A new Brain Behavior and Immunity study indicates that depression in coronary heart disease (CHD) is associated with high levels of inflammation in the context of low cortisol output and glucocorticoid receptor (GR) resistance.
The mechanisms associated with the link between the two diseases are not completely understood and identifying the pathophysiological mechanisms underlying the increased incidence of depression in patients with CHD remains a big challenge. Inflammation has been recognized as a common link between these two mental and physical disorders
Thus, inflammation is regarded as an important pathogenic factor in both CHD and MDD. Inflammation plays a central role in pathogenesis of CHD and is involved in all stages of atherosclerosis including initiation, propagation, and activation of atherosclerotic plaque, ultimately leading to thrombogenesis. Indeed, CHD patients show higher circulating pro-inflammatory cytokines, higher clinical markers of inflammation like C-reactive protein (CRP), and association with higher expression of inflammatory genes.
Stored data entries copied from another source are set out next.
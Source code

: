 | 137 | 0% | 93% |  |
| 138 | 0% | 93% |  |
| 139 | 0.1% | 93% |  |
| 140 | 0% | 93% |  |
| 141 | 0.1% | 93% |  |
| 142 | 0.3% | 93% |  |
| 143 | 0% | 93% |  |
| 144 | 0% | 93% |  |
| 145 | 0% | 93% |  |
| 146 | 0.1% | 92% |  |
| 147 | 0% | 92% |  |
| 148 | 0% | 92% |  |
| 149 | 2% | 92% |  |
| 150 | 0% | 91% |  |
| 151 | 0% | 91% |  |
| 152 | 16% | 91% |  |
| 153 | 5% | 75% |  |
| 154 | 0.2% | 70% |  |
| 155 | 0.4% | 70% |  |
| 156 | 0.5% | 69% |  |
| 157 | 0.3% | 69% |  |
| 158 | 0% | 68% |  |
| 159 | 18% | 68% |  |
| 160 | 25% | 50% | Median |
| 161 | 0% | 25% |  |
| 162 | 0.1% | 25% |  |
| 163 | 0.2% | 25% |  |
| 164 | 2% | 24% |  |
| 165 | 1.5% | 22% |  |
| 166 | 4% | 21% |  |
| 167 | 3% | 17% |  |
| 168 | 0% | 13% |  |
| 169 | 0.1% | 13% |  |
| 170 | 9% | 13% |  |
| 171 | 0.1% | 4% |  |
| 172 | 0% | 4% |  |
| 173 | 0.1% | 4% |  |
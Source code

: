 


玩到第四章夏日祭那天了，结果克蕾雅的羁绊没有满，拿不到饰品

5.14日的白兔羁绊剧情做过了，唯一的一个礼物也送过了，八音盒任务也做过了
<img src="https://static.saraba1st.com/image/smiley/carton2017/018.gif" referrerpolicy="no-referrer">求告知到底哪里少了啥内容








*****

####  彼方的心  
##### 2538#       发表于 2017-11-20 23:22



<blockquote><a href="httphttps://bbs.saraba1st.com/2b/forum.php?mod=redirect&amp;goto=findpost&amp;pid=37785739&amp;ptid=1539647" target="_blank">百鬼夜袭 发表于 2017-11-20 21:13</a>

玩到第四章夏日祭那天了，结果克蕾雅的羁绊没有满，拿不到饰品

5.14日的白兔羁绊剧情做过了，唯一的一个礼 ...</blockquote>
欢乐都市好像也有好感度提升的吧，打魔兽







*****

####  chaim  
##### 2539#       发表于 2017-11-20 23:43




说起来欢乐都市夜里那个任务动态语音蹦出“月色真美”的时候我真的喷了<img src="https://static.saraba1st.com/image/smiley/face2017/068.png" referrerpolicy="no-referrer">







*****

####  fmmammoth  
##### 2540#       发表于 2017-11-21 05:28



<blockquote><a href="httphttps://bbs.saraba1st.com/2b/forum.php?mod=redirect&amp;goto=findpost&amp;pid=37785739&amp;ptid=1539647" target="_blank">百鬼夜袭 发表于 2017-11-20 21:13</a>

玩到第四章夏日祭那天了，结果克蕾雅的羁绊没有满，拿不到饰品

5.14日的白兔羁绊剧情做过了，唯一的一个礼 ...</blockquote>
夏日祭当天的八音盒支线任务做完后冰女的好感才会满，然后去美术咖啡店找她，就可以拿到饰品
Downregulation of the anti-inflammatory cytokine IL-10 and upregulation of the pro-inflammatory cytokines IL-6 and TNF-α have been reported in chronic heart failurepatients with depressive symptoms, and patients with myocardial infarction have increased plasma IL-6 and CRP concentrations and altered response to the anti-inflammatory properties of glucocorticoids, which independently correlate with depressive symptoms.
In the Brain Behavior and Immunity study, Naghmeh Nikkheslat and colleagues from the Institute of Psychiatry, King`s College London, UK evaluated 83 coronary heart disease patients, with or without diagnosed depression, and assessed whether depressive symptoms correlate with inflammatory markers and abnormal hypothalamus-pituitary-adrenal (HPA) axis activity.
The authors found that CHD patients with depression had higher levels of C-reactive protein (CRP) and interleukin (IL)-6 gene expression, but lower levels of cortisol and glucocorticoid receptor (GR) mRNA, and less functional ability of the GR to respond to glucocorticoids.
They also showed that depressed CHD patients had reduced plasma levels of tryptophan and increased plasma levels of kynurenines, suggesting over activation of the serotonin degradation pathway.
The authors propose a model where the level of the endogenous cortisol is insufficient to limit inflammation in CHD patients with depression, due to hypoactivity of the HPA axis and GR resistance. Thus, chronic inflammation in patients with CHD may contribute to the development of depression, which in turn leads to further activation of inflammatory processes as reflected in joint elevation in IL-6 expression and CRP.
This, however, is inadequately restrained by endogenous glucocorticoids that are both lower and less able to act on the GR, and which lead to further brain and metabolic dysfunction by activating the kynurenine pathway.
This results in higher level of inflammation in these patients, which further maintains the GR resistance. All this may contribute to additional brain and metabolic dysfunction by over activation of the tryptophan/serotonin degradation (kynurenine) pathway.